Malaysian automotive sector likely to see real rebound only in 2022

DESPITE the Malaysian Automotive Association (MAA) reported a monthly rebound of almost 150% in August’s total industry volume (TIV) to 17,500 units (-68% year-on-year [yoy]), analysts are generally wary of the outlook of the automotive sector.

Retaining its “neutral” stance on the sector, RHB Research foresees downside risks to the sector’s recovery which include persistent shortages of key components and delays in new model launches.

“With the mutating COVID-19 virus, we cannot rule out further rolling lockdowns ahead thereby posing a downside risk as well,” cautioned analyst Eddy Do Wey Qing in a sector update.

“Other downside risks include the tightening of bank approval for car financing and sharp weakening of the ringgit. On the contrary, upside risks include easing of supply chain disruptions, stronger-than expected demand for new vehicles, and favourable FX (foreign exchange) movements.”

As of Aug 16, car showrooms and assembly plants – previously deemed as non-essential – were allowed to resume operations, with the former opened to fully vaccinated patrons. Perodua registered 6,988 units in August, followed by 2,741 and 2,524 units from Proton and Toyota.

August’s TIV brings year-to-date (YTD) TIV to 273,757 units (-4.4% yoy) or 55% of RHB Research’s FY2021F TIV.

“We maintain our FY21F TIV of 500,000 units (-5.6%) in line with MAA’s TIV forecast,” noted the research house.

“We think this is achievable, premised on the assumption that sales for the remaining months (September-December) can achieve 90-95% of the monthly sales of FY20 – supported by the last leg of the sales & service tax (SST) exemption.”
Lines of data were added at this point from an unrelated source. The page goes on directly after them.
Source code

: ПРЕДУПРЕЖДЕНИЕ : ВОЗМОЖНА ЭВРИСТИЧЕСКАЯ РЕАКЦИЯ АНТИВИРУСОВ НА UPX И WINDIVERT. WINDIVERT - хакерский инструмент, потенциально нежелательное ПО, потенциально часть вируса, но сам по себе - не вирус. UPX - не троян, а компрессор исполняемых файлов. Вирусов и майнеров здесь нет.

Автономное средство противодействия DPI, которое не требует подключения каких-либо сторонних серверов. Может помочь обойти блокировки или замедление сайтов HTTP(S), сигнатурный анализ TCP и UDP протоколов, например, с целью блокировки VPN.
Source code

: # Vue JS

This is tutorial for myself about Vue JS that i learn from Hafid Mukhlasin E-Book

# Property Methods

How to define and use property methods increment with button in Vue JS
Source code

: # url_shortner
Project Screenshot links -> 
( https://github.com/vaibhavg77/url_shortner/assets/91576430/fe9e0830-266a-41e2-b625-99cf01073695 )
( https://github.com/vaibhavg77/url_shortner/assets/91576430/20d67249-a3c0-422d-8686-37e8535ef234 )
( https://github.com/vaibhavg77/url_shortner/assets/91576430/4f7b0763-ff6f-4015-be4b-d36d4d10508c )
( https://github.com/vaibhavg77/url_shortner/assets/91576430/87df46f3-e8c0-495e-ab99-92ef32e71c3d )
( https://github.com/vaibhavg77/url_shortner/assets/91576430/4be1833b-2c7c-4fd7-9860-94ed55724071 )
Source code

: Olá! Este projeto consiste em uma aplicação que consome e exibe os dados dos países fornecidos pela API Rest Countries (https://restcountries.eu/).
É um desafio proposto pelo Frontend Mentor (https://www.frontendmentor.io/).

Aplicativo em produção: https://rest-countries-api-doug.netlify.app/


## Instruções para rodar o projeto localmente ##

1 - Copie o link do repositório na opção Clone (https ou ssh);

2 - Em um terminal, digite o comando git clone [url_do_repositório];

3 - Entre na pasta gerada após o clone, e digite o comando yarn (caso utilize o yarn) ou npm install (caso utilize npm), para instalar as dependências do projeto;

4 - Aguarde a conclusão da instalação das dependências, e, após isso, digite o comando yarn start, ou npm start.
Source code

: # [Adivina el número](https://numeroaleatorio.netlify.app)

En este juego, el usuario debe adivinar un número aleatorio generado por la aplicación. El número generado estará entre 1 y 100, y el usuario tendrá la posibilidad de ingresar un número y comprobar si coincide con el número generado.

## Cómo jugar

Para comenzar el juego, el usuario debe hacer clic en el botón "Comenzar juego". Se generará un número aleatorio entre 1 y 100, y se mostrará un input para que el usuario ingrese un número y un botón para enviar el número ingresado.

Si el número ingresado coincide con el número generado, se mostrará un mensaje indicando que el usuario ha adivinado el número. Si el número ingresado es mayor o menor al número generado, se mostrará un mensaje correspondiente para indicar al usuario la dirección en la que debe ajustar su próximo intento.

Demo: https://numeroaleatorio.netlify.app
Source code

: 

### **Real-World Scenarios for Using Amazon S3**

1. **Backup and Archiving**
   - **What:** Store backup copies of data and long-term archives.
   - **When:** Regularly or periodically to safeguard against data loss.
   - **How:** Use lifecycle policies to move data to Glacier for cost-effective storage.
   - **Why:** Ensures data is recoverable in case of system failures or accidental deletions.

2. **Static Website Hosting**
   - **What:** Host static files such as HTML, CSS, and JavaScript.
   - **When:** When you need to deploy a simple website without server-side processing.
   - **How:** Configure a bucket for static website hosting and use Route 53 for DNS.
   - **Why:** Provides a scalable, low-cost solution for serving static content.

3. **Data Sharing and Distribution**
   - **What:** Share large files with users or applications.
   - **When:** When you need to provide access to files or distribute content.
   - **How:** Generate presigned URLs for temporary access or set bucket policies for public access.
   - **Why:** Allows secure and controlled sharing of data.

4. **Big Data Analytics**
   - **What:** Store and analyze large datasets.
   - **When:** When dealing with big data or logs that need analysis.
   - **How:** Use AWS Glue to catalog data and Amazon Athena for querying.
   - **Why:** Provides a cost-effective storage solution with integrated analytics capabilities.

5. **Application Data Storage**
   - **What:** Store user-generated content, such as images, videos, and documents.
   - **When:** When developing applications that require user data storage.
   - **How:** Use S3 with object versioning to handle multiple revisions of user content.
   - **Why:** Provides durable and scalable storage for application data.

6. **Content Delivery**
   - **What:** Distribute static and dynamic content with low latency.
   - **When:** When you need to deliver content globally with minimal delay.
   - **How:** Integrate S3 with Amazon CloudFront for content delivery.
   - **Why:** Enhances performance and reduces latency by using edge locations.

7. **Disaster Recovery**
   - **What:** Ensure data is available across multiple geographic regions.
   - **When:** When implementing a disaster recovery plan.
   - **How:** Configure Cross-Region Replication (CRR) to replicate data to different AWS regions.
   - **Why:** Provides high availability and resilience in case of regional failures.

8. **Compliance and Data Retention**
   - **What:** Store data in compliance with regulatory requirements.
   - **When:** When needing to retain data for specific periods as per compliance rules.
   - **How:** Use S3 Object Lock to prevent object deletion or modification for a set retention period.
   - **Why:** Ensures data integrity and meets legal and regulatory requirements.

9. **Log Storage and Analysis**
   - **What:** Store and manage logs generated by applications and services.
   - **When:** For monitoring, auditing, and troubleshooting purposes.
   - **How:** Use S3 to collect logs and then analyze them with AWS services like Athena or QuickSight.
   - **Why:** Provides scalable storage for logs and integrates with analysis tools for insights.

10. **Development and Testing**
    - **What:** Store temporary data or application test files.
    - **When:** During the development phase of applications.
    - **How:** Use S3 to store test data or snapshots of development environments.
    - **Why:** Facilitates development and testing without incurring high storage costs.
Hong Leong Investment Bank (HLIB) Research is also “neutral” on the automotive sector despite August’s TIV rebound.

“We expect TIV to rebound in coming months as original equipment manufacturers (OEMs) ramp up production to cater for the strong demand prior expiry of SST exemption by end-2021,” projected analyst Daniel Wong.

“However, the situation remains fluid post SST exemption expiry by end 2021 (potentially extend into 2022) and constraint by global microchips supply shortage.”

Kenanga Research also retained its “neutral” outlook on the automotive sector with an unchanged 2021 TIV target at 460,000 units (-13%) but expects a strong recovery next year with a 2022 TIV target of 600,000 units (+30%).

“Our 2022 TIV growth will be driven by the expected recovery in economy post lockdown and the assumption that herd immunity would be achieved by then, inevitably resulting in relaxation of standard operating procedures (SOPs) toward revitalising local travel which should push demand for passenger vehicles especially the affordable national marques,” justified analyst Wan Mustaqim Bin Wan Ab Aziz.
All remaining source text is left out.